[Items from a dataset]
▼
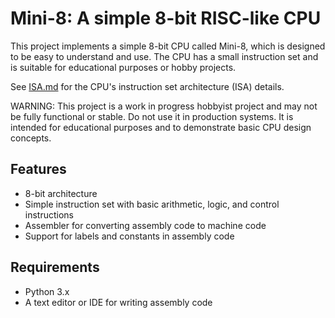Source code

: # Mini-8: A simple 8-bit RISC-like CPU

This project implements a simple 8-bit CPU called Mini-8, which is designed to be easy to understand and use. The CPU has a small instruction set and is suitable for educational purposes or hobby projects.

See [ISA.md](ISA.md) for the CPU's instruction set architecture (ISA) details.

WARNING: This project is a work in progress hobbyist project and may not be fully functional or stable. Do not use it in production systems. It is intended for educational purposes and to demonstrate basic CPU design concepts.

## Features
- 8-bit architecture
- Simple instruction set with basic arithmetic, logic, and control instructions
- Assembler for converting assembly code to machine code
- Support for labels and constants in assembly code


## Requirements
- Python 3.x
- A text editor or IDE for writing assembly code



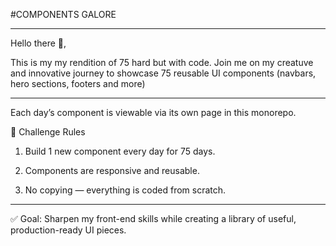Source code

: #COMPONENTS GALORE

---

Hello there 👋,

This is my my rendition of 75 hard but with code.
Join me on my creatuve and innovative journey to showcase 75 reusable UI components (navbars, hero sections, footers and more)

---

Each day’s component is viewable via its own page in this monorepo.

📜 Challenge Rules

1. Build 1 new component every day for 75 days.

2. Components are responsive and reusable.

3. No copying — everything is coded from scratch.

---

✅ Goal: Sharpen my front-end skills while creating a library of useful, production-ready UI pieces.
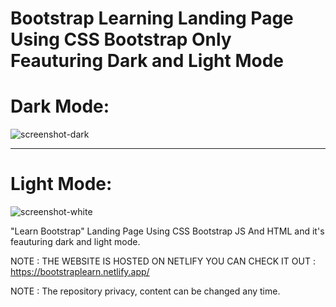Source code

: # Bootstrap Learning Landing Page Using CSS Bootstrap Only Feauturing Dark and Light Mode


# Dark Mode:
![screenshot-dark](https://user-images.githubusercontent.com/96151694/178842248-1a29f1fa-4c63-4f1b-be64-745d79bd61db.png)

<hr />

# Light Mode:
![screenshot-white](https://user-images.githubusercontent.com/96151694/178842396-5f9af47c-722f-462b-88a7-4333c14b93ba.png)

"Learn Bootstrap" Landing Page Using CSS Bootstrap JS And HTML and it's feauturing dark and light mode.

NOTE : THE WEBSITE IS HOSTED ON NETLIFY YOU CAN CHECK IT OUT : https://bootstraplearn.netlify.app/

NOTE : The repository privacy, content can be changed any time.
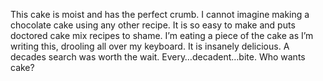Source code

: This cake is moist and has the perfect crumb. I cannot imagine making a chocolate cake using any other recipe. It is so easy to make and puts doctored cake mix recipes to shame. I’m eating a piece of the cake as I’m writing this, drooling all over my keyboard. It is insanely delicious. A decades search was worth the wait. Every…decadent…bite. Who wants cake?
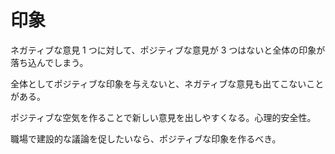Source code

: # 印象

ネガティブな意見 1 つに対して、ポジティブな意見が 3 つはないと全体の印象が落ち込んでしまう。

全体としてポジティブな印象を与えないと、ネガティブな意見も出てこないことがある。

ポジティブな空気を作ることで新しい意見を出しやすくなる。心理的安全性。

職場で建設的な議論を促したいなら、ポジティブな印象を作るべき。
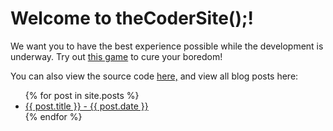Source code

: # Welcome to theCoderSite();!
We want you to have the best experience possible while the development is underway. Try out [this game](https://www.scholastic.com/kids/games/webgames/coderdojo-nanonauts/) to cure your boredom!

You can also view the source code [here,](https://github.com/jojomoore2007/thecodersite/) and view all blog posts here:

<ul>
  {% for post in site.posts %}
    <li>
      <a href=".{{ post.url }}">{{ post.title }} - {{ post.date }}</a>
    </li>
  {% endfor %}
</ul>
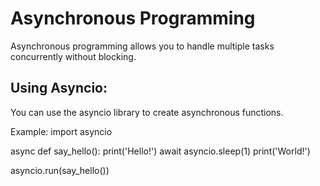 # Asynchronous Programming
Asynchronous programming allows you to handle multiple tasks concurrently without blocking.

## Using Asyncio:
You can use the asyncio library to create asynchronous functions.

Example:
import asyncio

async def say_hello():
    print('Hello!')
    await asyncio.sleep(1)
    print('World!')

asyncio.run(say_hello())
▲
_Work instructions_
Please repeat every record exactly, leaving the pictures out.

_Task answer_
Source code

: # Mini-8: A simple 8-bit RISC-like CPU

This project implements a simple 8-bit CPU called Mini-8, which is designed to be easy to understand and use. The CPU has a small instruction set and is suitable for educational purposes or hobby projects.

See [ISA.md](ISA.md) for the CPU's instruction set architecture (ISA) details.

WARNING: This project is a work in progress hobbyist project and may not be fully functional or stable. Do not use it in production systems. It is intended for educational purposes and to demonstrate basic CPU design concepts.

## Features
- 8-bit architecture
- Simple instruction set with basic arithmetic, logic, and control instructions
- Assembler for converting assembly code to machine code
- Support for labels and constants in assembly code


## Requirements
- Python 3.x
- A text editor or IDE for writing assembly code



Source code

: #COMPONENTS GALORE

---

Hello there 👋,

This is my my rendition of 75 hard but with code.
Join me on my creatuve and innovative journey to showcase 75 reusable UI components (navbars, hero sections, footers and more)

---

Each day’s component is viewable via its own page in this monorepo.

📜 Challenge Rules

1. Build 1 new component every day for 75 days.

2. Components are responsive and reusable.

3. No copying — everything is coded from scratch.

---

✅ Goal: Sharpen my front-end skills while creating a library of useful, production-ready UI pieces.
Source code

: # Bootstrap Learning Landing Page Using CSS Bootstrap Only Feauturing Dark and Light Mode


# Dark Mode:
![screenshot-dark](https://user-images.githubusercontent.com/96151694/178842248-1a29f1fa-4c63-4f1b-be64-745d79bd61db.png)

<hr />

# Light Mode:
![screenshot-white](https://user-images.githubusercontent.com/96151694/178842396-5f9af47c-722f-462b-88a7-4333c14b93ba.png)

"Learn Bootstrap" Landing Page Using CSS Bootstrap JS And HTML and it's feauturing dark and light mode.

NOTE : THE WEBSITE IS HOSTED ON NETLIFY YOU CAN CHECK IT OUT : https://bootstraplearn.netlify.app/

NOTE : The repository privacy, content can be changed any time.
Source code

: This cake is moist and has the perfect crumb. I cannot imagine making a chocolate cake using any other recipe. It is so easy to make and puts doctored cake mix recipes to shame. I’m eating a piece of the cake as I’m writing this, drooling all over my keyboard. It is insanely delicious. A decades search was worth the wait. Every…decadent…bite. Who wants cake?
Source code

: # 印象

ネガティブな意見 1 つに対して、ポジティブな意見が 3 つはないと全体の印象が落ち込んでしまう。

全体としてポジティブな印象を与えないと、ネガティブな意見も出てこないことがある。

ポジティブな空気を作ることで新しい意見を出しやすくなる。心理的安全性。

職場で建設的な議論を促したいなら、ポジティブな印象を作るべき。
Source code

: # Welcome to theCoderSite();!
We want you to have the best experience possible while the development is underway. Try out [this game](https://www.scholastic.com/kids/games/webgames/coderdojo-nanonauts/) to cure your boredom!

You can also view the source code [here,](https://github.com/jojomoore2007/thecodersite/) and view all blog posts here:

<ul>
  {% for post in site.posts %}
    <li>
      <a href=".{{ post.url }}">{{ post.title }} - {{ post.date }}</a>
    </li>
  {% endfor %}
</ul>
 # Asynchronous Programming
Asynchronous programming allows you to handle multiple tasks concurrently without blocking.

## Using Asyncio:
You can use the asyncio library to create asynchronous functions.

Example:
import asyncio

async def say_hello():
    print('Hello!')
    await asyncio.sleep(1)
    print('World!')

asyncio.run(say_hello())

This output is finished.